Contemporary readers, witnessing the fourth wave of feminism, encounter literary pieces that centre on female bodily rebellion. The fourth wave’s critique is that it transfers the goal from communal strength to individualism. Take Nobel Laureate Han Kang's The Vegetarian (2007). From my recent reads, this novel was one of the terrifying ones. This is a masterpiece of solitary bodily rebellion. The protagonist Yeong-hye's decision to stop eating meat is not a diet; it's a violent rejection of patriarchal control. Her hunger becomes a form of protest. By refusing to consume, she attempts to purify herself from a world she finds brutal and oppressive. The book ties her sexual repression, mental health crisis, and physical hunger into one powerful narrative about a woman's attempt to claim absolute autonomy over her own body. It's a far cry from Elizabeth Bennet's desire for a respectful marriage; this is a desire to cease being human on society's terms altogether.

Another recent read, Ottessa Moshfegh's My Year of Rest and Relaxation (2018), explores a different kind of taboo: not the desire for intimacy, but the profound desire to opt out of the performance of femininity entirely, also from the society entirely. If Yeong-hye from The Vegetarian rejects consumption, Moshfegh's unnamed protagonist rejects consciousness itself. Overwhelmed by the emptiness of modern life and the expectations placed upon her beautiful body, she desires nothing but escape. Her lust is for oblivion. She sleeps for a year, a radical act of withdrawing any connection from the world, which portrays the  individualism of the fourth wave of feminism. Her relationship with her body is one of neglect and anger. 

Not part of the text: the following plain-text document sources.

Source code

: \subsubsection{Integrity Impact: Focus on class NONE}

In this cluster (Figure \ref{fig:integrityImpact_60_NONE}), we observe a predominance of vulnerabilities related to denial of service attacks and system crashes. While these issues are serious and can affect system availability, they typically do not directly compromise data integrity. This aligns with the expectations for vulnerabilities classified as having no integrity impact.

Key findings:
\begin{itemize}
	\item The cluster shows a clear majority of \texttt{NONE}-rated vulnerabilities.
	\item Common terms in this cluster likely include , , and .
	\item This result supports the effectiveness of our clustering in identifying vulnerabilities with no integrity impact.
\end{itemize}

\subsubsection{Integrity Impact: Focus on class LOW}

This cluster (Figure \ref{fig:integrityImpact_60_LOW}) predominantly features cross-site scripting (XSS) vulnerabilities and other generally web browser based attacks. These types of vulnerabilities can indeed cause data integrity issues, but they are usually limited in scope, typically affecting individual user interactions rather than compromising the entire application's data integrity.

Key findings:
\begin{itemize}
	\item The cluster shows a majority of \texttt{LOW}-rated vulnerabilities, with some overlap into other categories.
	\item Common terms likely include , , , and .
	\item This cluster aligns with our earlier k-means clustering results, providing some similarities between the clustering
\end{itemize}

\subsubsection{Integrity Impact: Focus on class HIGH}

Following this, Asako Yuzuki’s Butter (2024) is a fascinating look at female hunger. The story follows a journalist who becomes fascinated by a female convict, a talented cook accused of seducing and fatally poisoning several men. The book uses food, especially butter, as a powerful symbol of desire, pleasure, and sin. Rika, the protagonist, learns to cook and eat with passion. This awakening of her physical hunger for food is directly tied to her other desires: for recognition in her career, for friendship, and for a life that feels full and satisfying. This book boldly talks about a woman’s appetite, whether for food, for success, or for life itself, is not something to be hidden. 

The evolution, or the journey from Wollstonecraft to Yuzuki, is one of incredible boldness. Throughout history, women used the form of hunger as a form of protest, even in the literary scape. Although the forms of protest have changed, as we can see from the evolution of these texts, the strength and will remain the same. Whether the first wave of literary feminism focuses on the desire to be seen as equals, a bridge figure like Woolf argued for the space to explore, the contemporary or fourth wave fearlessly documents the discoveries made in that space. Such declarations include: I desire to reject your rules, to reclaim my body from your gaze, to sleep, to hunger, to refuse, and to feel—even if it destroys me. 

Today's authors aren't just talking about female desire; they are dissecting it in all its messy, terrifying, and glorious forms. They use the body as the ultimate site of rebellion, exploring taboos not for shock value. Nonetheless, to show true freedom isn't just about winning a place in society. It's about having absolute sovereignty over the very flesh you are living in.